- Milkweed Inn is run by Lane Regan, former owner and chef behind Elizabeth, a Michelin-starred restaurant in Chicago
- The getaway is located within the Hiawatha National Forest
- Chef Lane's menus incorporate foraged and locally-sourced ingredients
Deep in Michigan’s Upper Peninsula, there’s an off-the-grid bed and breakfast called the Milkweed Inn. It’s not the kind of place you stumble upon.
The Milkweed Inn is run by Michelin-starred chef Iliana (Lane) Regan. Regan ran Elizabeth, a fine dining restaurant in Chicago, before moving to the UP. They said the Milkweed Inn has been a dream years in the making.

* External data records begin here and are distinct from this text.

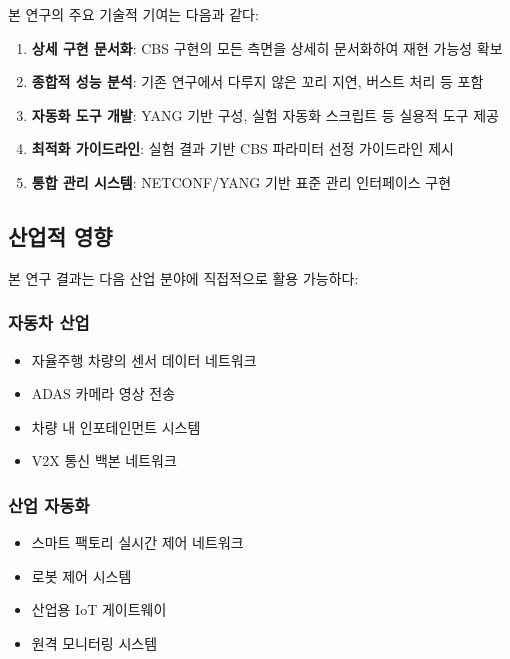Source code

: \documentclass[twocolumn,10pt]{article}
\begin{document}
본 연구의 주요 기술적 기여는 다음과 같다:

\begin{enumerate}
    \item \textbf{상세 구현 문서화}: CBS 구현의 모든 측면을 상세히 문서화하여 재현 가능성 확보
    
    \item \textbf{종합적 성능 분석}: 기존 연구에서 다루지 않은 꼬리 지연, 버스트 처리 등 포함
    
    \item \textbf{자동화 도구 개발}: YANG 기반 구성, 실험 자동화 스크립트 등 실용적 도구 제공
    
    \item \textbf{최적화 가이드라인}: 실험 결과 기반 CBS 파라미터 선정 가이드라인 제시
    
    \item \textbf{통합 관리 시스템}: NETCONF/YANG 기반 표준 관리 인터페이스 구현
\end{enumerate}

\subsection{산업적 영향}

본 연구 결과는 다음 산업 분야에 직접적으로 활용 가능하다:

\subsubsection{자동차 산업}

\begin{itemize}
    \item 자율주행 차량의 센서 데이터 네트워크
    \item ADAS 카메라 영상 전송
    \item 차량 내 인포테인먼트 시스템
    \item V2X 통신 백본 네트워크
\end{itemize}

\subsubsection{산업 자동화}

\begin{itemize}
    \item 스마트 팩토리 실시간 제어 네트워크
    \item 로봇 제어 시스템
    \item 산업용 IoT 게이트웨이
    \item 원격 모니터링 시스템
\end{itemize}
\end{document}
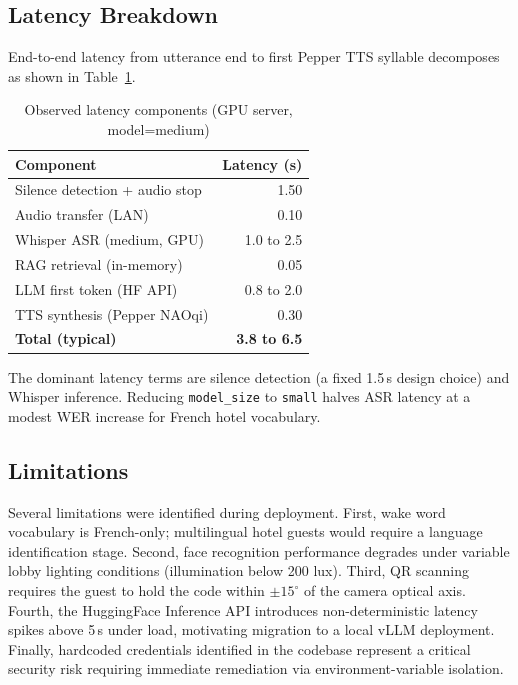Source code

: \documentclass[a4paper]{article}
\begin{document}
\subsection{Latency Breakdown}

End-to-end latency from utterance end to first Pepper TTS syllable decomposes as shown in Table~\ref{tab:latency}.

\begin{table}[th]
  \caption{Observed latency components (GPU server, model=medium)}
  \label{tab:latency}
  \centering
  \begin{tabular}{lr}
    \toprule
    \textbf{Component} & \textbf{Latency (s)} \\
    \midrule
    Silence detection + audio stop & 1.50 \\
    Audio transfer (LAN)           & 0.10 \\
    Whisper ASR (medium, GPU)      & 1.0 to 2.5 \\
    RAG retrieval (in-memory)      & 0.05 \\
    LLM first token (HF API)       & 0.8 to 2.0 \\
    TTS synthesis (Pepper NAOqi)   & 0.30 \\
    \midrule
    \textbf{Total (typical)}       & \textbf{3.8 to 6.5} \\
    \bottomrule
  \end{tabular}
\end{table}

The dominant latency terms are silence detection (a fixed 1.5\,s design choice) and Whisper inference. Reducing \texttt{model\_size} to \texttt{small} halves ASR latency at a modest WER increase for French hotel vocabulary.

\subsection{Limitations}

Several limitations were identified during deployment. First, wake word vocabulary is French-only; multilingual hotel guests would require a language identification stage. Second, face recognition performance degrades under variable lobby lighting conditions (illumination below 200 lux). Third, QR scanning requires the guest to hold the code within $\pm 15^{\circ}$ of the camera optical axis. Fourth, the HuggingFace Inference API introduces non-deterministic latency spikes above 5\,s under load, motivating migration to a local vLLM deployment. Finally, hardcoded credentials identified in the codebase represent a critical security risk requiring immediate remediation via environment-variable isolation.
\end{document}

“I've wanted to do this for such a long time, probably even before I started my restaurant,” they said. “I think that Elizabeth was the stepping stone to get to this, which is what I really wanted to do.”

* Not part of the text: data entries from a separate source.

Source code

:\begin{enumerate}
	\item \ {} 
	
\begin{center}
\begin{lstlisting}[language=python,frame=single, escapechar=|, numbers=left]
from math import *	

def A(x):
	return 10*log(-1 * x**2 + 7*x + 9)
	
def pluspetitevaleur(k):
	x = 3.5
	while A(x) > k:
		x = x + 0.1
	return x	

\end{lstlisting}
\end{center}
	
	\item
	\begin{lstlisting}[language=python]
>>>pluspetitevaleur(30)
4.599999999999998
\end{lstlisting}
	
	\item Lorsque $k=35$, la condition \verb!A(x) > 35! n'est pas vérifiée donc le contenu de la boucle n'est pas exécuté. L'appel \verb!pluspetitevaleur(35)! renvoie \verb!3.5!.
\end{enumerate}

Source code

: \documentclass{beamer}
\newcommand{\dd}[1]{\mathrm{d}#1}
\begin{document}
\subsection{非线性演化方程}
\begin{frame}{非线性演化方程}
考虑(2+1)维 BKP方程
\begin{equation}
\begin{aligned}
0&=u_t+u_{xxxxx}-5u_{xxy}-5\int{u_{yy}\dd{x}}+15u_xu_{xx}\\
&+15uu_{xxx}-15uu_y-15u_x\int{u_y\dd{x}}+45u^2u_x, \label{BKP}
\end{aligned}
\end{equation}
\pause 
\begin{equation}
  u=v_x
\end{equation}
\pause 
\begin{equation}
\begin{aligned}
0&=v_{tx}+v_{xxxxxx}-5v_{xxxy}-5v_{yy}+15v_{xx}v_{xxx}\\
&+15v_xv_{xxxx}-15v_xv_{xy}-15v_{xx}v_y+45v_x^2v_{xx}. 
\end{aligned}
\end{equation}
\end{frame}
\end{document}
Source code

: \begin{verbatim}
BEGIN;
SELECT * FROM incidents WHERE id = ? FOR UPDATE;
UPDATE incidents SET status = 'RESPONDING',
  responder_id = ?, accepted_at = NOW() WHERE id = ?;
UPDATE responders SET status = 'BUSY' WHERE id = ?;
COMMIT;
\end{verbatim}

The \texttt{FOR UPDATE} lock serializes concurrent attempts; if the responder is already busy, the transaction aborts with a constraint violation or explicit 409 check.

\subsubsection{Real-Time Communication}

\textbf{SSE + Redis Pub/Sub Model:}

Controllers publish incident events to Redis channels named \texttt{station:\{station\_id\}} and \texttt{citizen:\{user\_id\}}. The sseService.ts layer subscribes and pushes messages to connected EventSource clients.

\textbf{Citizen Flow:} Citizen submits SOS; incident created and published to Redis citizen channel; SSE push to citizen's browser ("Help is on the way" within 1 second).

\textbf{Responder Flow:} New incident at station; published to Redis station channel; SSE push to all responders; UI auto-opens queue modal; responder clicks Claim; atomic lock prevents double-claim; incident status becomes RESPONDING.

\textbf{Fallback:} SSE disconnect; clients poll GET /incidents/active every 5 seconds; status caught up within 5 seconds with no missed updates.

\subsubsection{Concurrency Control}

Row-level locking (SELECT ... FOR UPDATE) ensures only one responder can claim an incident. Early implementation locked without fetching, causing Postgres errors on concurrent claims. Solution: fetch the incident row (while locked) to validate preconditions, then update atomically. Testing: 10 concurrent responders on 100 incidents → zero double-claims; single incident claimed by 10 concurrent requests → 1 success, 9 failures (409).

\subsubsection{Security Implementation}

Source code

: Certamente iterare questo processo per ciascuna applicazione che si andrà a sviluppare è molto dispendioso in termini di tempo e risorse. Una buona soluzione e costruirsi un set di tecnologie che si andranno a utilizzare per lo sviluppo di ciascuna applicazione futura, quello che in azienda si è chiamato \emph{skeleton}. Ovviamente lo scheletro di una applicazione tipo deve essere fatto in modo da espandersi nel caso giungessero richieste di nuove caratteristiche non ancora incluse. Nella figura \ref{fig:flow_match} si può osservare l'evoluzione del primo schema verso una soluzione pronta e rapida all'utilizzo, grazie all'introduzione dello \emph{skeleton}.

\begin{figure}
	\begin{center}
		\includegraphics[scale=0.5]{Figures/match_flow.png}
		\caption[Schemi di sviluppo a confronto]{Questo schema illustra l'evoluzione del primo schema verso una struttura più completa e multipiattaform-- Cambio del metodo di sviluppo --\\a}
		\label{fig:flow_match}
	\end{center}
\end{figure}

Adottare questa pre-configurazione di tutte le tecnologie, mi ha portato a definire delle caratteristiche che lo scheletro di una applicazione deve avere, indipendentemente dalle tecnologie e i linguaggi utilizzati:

Regan has built a reputation on hyper-local and foraged ingredients. That vision has landed them on “Best Chef” lists and earned Michelin recognition. Today, the same creativity shapes weekends at Milkweed, where up to 12 guests are hosted across a couple of cabin rooms, an Airstream camper, and two large tents.
“Here, it's perfect. I get to use all the little things that I'm foraging and gathering and all my little tinctures and such,” Regan said. “Trying to forage for 30 people a night, five days a week is way different than 12 people on one weekend.”
Unplug and connect

To reach the restaurant from the lower peninsula, it’s a short flight to Marquette, then a winding drive deep into the Hiawatha National Forest. Guests usually get picked up at a meet-up spot and caravan in. There’s no GPS and no cell signal, just lots of old logging roads.

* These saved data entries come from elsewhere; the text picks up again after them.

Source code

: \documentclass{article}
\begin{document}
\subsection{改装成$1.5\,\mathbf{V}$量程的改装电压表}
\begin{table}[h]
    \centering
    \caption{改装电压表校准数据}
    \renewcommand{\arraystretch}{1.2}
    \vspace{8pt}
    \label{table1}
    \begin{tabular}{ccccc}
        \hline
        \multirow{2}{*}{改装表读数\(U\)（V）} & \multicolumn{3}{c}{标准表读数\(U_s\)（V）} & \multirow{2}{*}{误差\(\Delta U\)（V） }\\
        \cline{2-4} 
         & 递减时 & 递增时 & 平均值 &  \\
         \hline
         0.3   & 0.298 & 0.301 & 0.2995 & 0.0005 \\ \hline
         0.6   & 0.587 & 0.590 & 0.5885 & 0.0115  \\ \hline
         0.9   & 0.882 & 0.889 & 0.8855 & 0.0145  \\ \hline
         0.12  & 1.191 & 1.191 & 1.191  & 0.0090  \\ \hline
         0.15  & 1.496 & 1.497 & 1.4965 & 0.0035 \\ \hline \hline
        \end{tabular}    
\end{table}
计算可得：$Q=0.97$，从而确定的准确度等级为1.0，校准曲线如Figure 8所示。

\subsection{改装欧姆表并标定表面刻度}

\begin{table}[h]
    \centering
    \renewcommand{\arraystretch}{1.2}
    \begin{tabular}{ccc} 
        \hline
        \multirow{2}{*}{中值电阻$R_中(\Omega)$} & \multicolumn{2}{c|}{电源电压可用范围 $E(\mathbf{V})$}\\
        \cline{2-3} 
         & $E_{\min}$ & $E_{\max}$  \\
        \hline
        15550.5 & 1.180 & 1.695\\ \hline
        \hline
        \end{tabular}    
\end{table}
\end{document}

“People are out here unplugging,” Regan said. “They're usually making really nice connections with each other.”
The location is remote, but not lonely, Regan said.
“A lot of people ask, ‘oh my gosh, aren't you lonely out there?’ And I'm actually never alone,” they said. “We always have residents. There's always friends over. So yeah, there's no time for loneliness.”
On a typical summer or fall Friday night, guests arrive around 6 p.m. and enjoy a multi-course, family-style dinner. The property is right on the Sturgeon River, so guests can hear otters as they enjoy fireside s’mores after dinner.
Saturdays unfold like a tasting menu: Pastries and coffee in the morning, a savory brunch at 11, lunch at 2:30, cocktails at 5:30, and a 13-course dinner by evening. They cap off the weekend with a Sunday brunch.
Michigan’s wild kitchen
The restaurant uses ingredients foraged from the area around it: blackberries, Queen Anne's lace, milkweed, apples, elder flowers, chanterelles and bolete mushrooms. One of Regan’s favorite late-summer finds is lobster mushrooms, which smell and have a similar color to cooked lobsters.

Regan said they learned how to forage from their dad, although they aren’t a mycologist.
“We just stuck to very familiar mushrooms and berries. My grandfather's farm was really fruitful,” they said. “But over the years, I've taught myself a lot, just because I love it, and I love reading about it and researching. But I wouldn't say that I'm a master forager.”
They also grow garden vegetables at the inn. Meals often include local wild protein, such as duck, deer, or Lake Superior whitefish.
Continuing to grow
Regan likes the simplicity of having one restaurant.
“I had tried to scale up and do multiple restaurants,” they said. “And the way that I have run things, it was too hard on me. There was too much to do. And I had too many hats.”
The Milkweed Inn is still plenty of work, but feels different.
“I can really get back into the part that I love, which is the food part,” they said. “I lost a lot of that with Elizabeth because I was so busy actually running the restaurant.”
There’s a lot more Regan wants to do at the Milkweed Inn, like adding hiking trails and housing horses alongside the resident pigs and dogs. And they’re currently fundraising to buy equipment so they can operate in the winter and host events.
Regan said they miss the diversity of food that was more accessible living in the city. But moving to the forest has cemented how they approach food.
“If anything, just being here has distilled the way that I already was thinking and seeing the food,” they said.